Analytics Stack (Superset + JupyterLab) on Kind

This document explains how to provision and access Apache Superset and JupyterLab in a local Kind Kubernetes cluster for analytics and ML exploration of NoETL executions.

Both tools are deployed into a dedicated Kubernetes namespace analytics and can access the existing Postgres database (and other in-cluster services) via cluster DNS. Postgres manifests are kept separate in the postgres namespace.

Prerequisites

Local Kind cluster created for this project
Postgres deployed to the cluster (provided in this repo)

Quick checks and setup:

# Create Kind cluster (if not present)
noetl run automation/infrastructure/kind.yaml --set action=create

# Deploy Postgres (required for Superset metadata and your analytics sources)
noetl run automation/infrastructure/postgres.yaml --set action=deploy

Provisioning

Deploy the analytics stack (Superset + JupyterLab):

noetl run automation/infrastructure/jupyterlab.yaml --set action=deploy

This applies the following manifests:

ci/manifests/analytics/namespace.yaml
Superset: ci/manifests/analytics/superset/{secret.yaml,deployment.yaml,service.yaml}
JupyterLab: ci/manifests/analytics/jupyterlab/{secret.yaml,deployment.yaml,service.yaml}

Remove the analytics stack:

noetl run automation/infrastructure/jupyterlab.yaml --set action=remove

Access

For local Kind usage we expose NodePorts.

Superset UI: http://localhost:30888
- Default admin: admin / admin
- Change these in ci/manifests/analytics/superset/secret.yaml
JupyterLab UI: http://localhost:30999
- Default token: noetl
- Change token in ci/manifests/analytics/jupyterlab/secret.yaml

If the ports conflict on your host, update nodePort values in the corresponding Service manifests and re-apply.

Kind port mappings (host - cluster)

The Kind cluster is configured to forward these NodePorts to the same ports on your localhost:

Superset: 30888 - 30888
JupyterLab: 30999 - 30999

Configuration lives in ci/kind/config.yaml under extraPortMappings and is applied when the cluster is created.
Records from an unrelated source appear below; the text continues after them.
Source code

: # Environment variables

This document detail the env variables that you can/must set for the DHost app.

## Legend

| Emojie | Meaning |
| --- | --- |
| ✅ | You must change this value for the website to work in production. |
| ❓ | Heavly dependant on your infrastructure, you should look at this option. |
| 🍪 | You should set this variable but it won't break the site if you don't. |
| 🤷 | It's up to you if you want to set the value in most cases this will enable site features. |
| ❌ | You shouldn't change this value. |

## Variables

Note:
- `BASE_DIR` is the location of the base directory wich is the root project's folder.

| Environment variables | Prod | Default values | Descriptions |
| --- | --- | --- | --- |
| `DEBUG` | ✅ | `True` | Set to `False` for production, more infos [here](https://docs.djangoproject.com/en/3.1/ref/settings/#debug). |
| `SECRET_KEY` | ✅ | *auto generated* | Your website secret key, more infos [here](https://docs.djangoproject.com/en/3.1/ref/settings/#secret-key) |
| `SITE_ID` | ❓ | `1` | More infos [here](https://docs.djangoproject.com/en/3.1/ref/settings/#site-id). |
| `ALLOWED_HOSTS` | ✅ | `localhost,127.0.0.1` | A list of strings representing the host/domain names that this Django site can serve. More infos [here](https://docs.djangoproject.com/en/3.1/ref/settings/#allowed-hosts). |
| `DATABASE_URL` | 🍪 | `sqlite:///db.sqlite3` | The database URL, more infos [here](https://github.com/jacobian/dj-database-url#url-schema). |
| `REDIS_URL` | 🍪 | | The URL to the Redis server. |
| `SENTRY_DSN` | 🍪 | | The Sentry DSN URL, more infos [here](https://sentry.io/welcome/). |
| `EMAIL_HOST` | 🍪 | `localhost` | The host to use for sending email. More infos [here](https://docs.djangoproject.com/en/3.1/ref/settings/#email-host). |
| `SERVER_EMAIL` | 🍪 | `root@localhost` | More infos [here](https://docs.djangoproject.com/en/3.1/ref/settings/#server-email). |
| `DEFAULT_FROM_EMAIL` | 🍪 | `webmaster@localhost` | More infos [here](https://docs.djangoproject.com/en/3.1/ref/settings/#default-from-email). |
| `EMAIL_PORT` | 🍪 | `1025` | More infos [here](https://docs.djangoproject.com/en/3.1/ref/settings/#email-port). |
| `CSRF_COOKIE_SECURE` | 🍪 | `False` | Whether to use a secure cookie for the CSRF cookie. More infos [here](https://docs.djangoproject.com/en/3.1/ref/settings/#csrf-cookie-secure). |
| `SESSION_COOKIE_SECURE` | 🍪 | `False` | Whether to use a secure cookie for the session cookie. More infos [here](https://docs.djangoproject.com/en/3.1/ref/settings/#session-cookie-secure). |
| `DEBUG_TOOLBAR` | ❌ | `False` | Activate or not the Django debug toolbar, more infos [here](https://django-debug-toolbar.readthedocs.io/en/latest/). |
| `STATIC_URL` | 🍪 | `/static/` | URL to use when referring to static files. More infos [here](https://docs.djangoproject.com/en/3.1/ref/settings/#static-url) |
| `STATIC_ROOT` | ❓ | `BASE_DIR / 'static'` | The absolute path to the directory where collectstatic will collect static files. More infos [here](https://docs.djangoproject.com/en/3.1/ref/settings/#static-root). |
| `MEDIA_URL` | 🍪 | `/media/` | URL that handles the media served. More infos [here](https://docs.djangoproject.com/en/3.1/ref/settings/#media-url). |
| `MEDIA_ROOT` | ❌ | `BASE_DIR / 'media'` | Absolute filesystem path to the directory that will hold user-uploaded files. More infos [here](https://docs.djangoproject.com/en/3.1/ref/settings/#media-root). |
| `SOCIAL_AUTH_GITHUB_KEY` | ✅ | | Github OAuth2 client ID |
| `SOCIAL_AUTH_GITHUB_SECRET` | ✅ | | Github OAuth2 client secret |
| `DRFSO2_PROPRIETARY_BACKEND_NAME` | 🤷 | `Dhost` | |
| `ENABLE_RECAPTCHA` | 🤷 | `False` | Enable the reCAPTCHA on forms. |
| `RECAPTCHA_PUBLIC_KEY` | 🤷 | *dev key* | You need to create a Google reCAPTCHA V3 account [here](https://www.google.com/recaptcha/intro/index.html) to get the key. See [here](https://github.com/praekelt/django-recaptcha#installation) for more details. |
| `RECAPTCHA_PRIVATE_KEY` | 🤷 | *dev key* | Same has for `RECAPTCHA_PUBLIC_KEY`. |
If your Kind cluster existed before these mappings were added, recreate it to apply:

noetl run automation/infrastructure/kind.yaml --set action=delete
noetl run automation/infrastructure/kind.yaml --set action=create

If you change NodePort values in the Service manifests, also update ci/kind/config.yaml accordingly and recreate the cluster so the new host mappings take effect.

Connectivity to Postgres and Other Databases

Superset uses the existing Postgres as its metadata database. The connection string is configured via the secret and uses cross-namespace DNS:

postgresql+psycopg2://demo:demo@postgres.postgres.svc.cluster.local:5432/demo_noetl

From JupyterLab notebooks, you can connect to the same Postgres using the same DNS name. Example (Python):

import sqlalchemy as sa

engine = sa.create_engine(
    "postgresql+psycopg2://demo:demo@postgres.postgres.svc.cluster.local:5432/demo_noetl"
)

with engine.connect() as conn:
    rows = conn.execute(sa.text("select now()"))
    print(list(rows))

Install libraries inside the Jupyter environment as needed, for example:

pip install psycopg2-binary sqlalchemy pandas

To connect to other in-cluster databases/services, use their Kubernetes service DNS names in the form:

<service>.<namespace>.svc.cluster.local

Changing Credentials and Secrets

Superset admin credentials and SQLALCHEMY_DATABASE_URI are in ci/manifests/analytics/superset/secret.yaml.
JupyterLab access token is in ci/manifests/analytics/jupyterlab/secret.yaml.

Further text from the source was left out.